Required action> Reproduce the records. Keep every word exact and include no images.

Records shown>

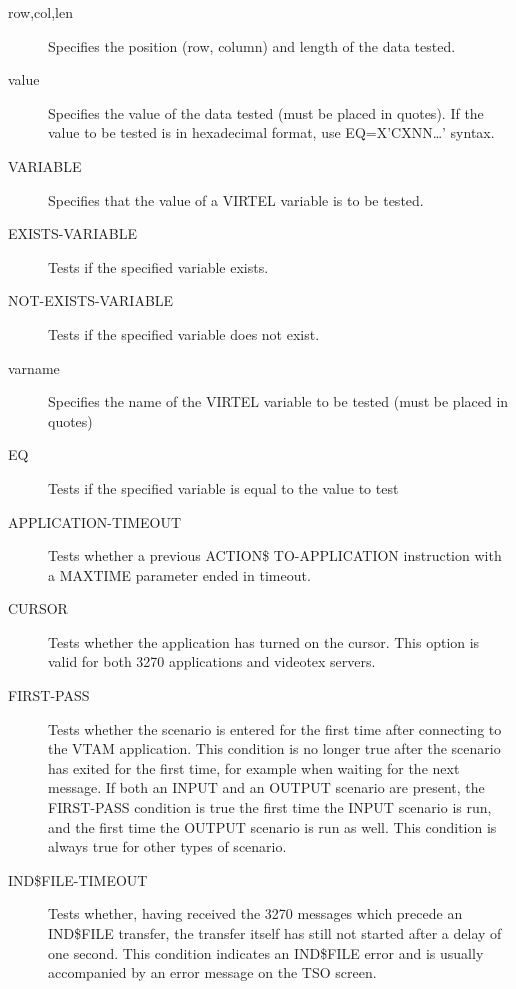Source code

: \documentclass[letterpaper,10pt,english]{sphinxmanual}
\begin{document}
\begin{description}
\item[{row,col,len}] \leavevmode
Specifies the position (row, column) and length of the data tested.

\item[{value}] \leavevmode
Specifies the value of the data tested (must be placed in quotes). If the value to be tested is in hexadecimal format, use EQ=X’CXNN…’ syntax.

\item[{VARIABLE}] \leavevmode
Specifies that the value of a VIRTEL variable is to be tested.

\item[{EXISTS-VARIABLE}] \leavevmode
Tests if the specified variable exists.

\item[{NOT-EXISTS-VARIABLE}] \leavevmode
Tests if the specified variable does not exist.

\item[{varname}] \leavevmode
Specifies the name of the VIRTEL variable to be tested (must be placed in quotes)

\item[{EQ}] \leavevmode
Tests if the specified variable is equal to the value to test

\item[{APPLICATION-TIMEOUT}] \leavevmode
Tests whether a previous ACTION\$ TO-APPLICATION instruction with a MAXTIME parameter ended in timeout.

\item[{CURSOR}] \leavevmode
Tests whether the application has turned on the cursor. This option is valid for both 3270 applications and videotex servers.

\item[{FIRST-PASS}] \leavevmode
Tests whether the scenario is entered for the first time after connecting to the VTAM application. This condition is no longer true after the scenario has exited for the first time, for example when waiting for the next message. If both an INPUT and an OUTPUT scenario are present, the FIRST-PASS condition is true the first time the INPUT scenario is run, and the first time the OUTPUT scenario is run as well. This condition is always true for other types of scenario.

\item[{IND\$FILE-TIMEOUT}] \leavevmode
Tests whether, having received the 3270 messages which precede an IND\$FILE transfer, the transfer itself has still not started after a delay of one second. This condition indicates an IND\$FILE error and is usually accompanied by an error message on the TSO screen.


\end{description}
\end{document}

Response area>
Source code

: \documentclass[letterpaper,10pt,english]{sphinxmanual}
\begin{document}
\begin{description}
\item[{row,col,len}] \leavevmode
Specifies the position (row, column) and length of the data tested.

\item[{value}] \leavevmode
Specifies the value of the data tested (must be placed in quotes). If the value to be tested is in hexadecimal format, use EQ=X’CXNN…’ syntax.

\item[{VARIABLE}] \leavevmode
Specifies that the value of a VIRTEL variable is to be tested.

\item[{EXISTS-VARIABLE}] \leavevmode
Tests if the specified variable exists.

\item[{NOT-EXISTS-VARIABLE}] \leavevmode
Tests if the specified variable does not exist.

\item[{varname}] \leavevmode
Specifies the name of the VIRTEL variable to be tested (must be placed in quotes)

\item[{EQ}] \leavevmode
Tests if the specified variable is equal to the value to test

\item[{APPLICATION-TIMEOUT}] \leavevmode
Tests whether a previous ACTION\$ TO-APPLICATION instruction with a MAXTIME parameter ended in timeout.

\item[{CURSOR}] \leavevmode
Tests whether the application has turned on the cursor. This option is valid for both 3270 applications and videotex servers.

\item[{FIRST-PASS}] \leavevmode
Tests whether the scenario is entered for the first time after connecting to the VTAM application. This condition is no longer true after the scenario has exited for the first time, for example when waiting for the next message. If both an INPUT and an OUTPUT scenario are present, the FIRST-PASS condition is true the first time the INPUT scenario is run, and the first time the OUTPUT scenario is run as well. This condition is always true for other types of scenario.

\item[{IND\$FILE-TIMEOUT}] \leavevmode
Tests whether, having received the 3270 messages which precede an IND\$FILE transfer, the transfer itself has still not started after a delay of one second. This condition indicates an IND\$FILE error and is usually accompanied by an error message on the TSO screen.


\end{description}
\end{document}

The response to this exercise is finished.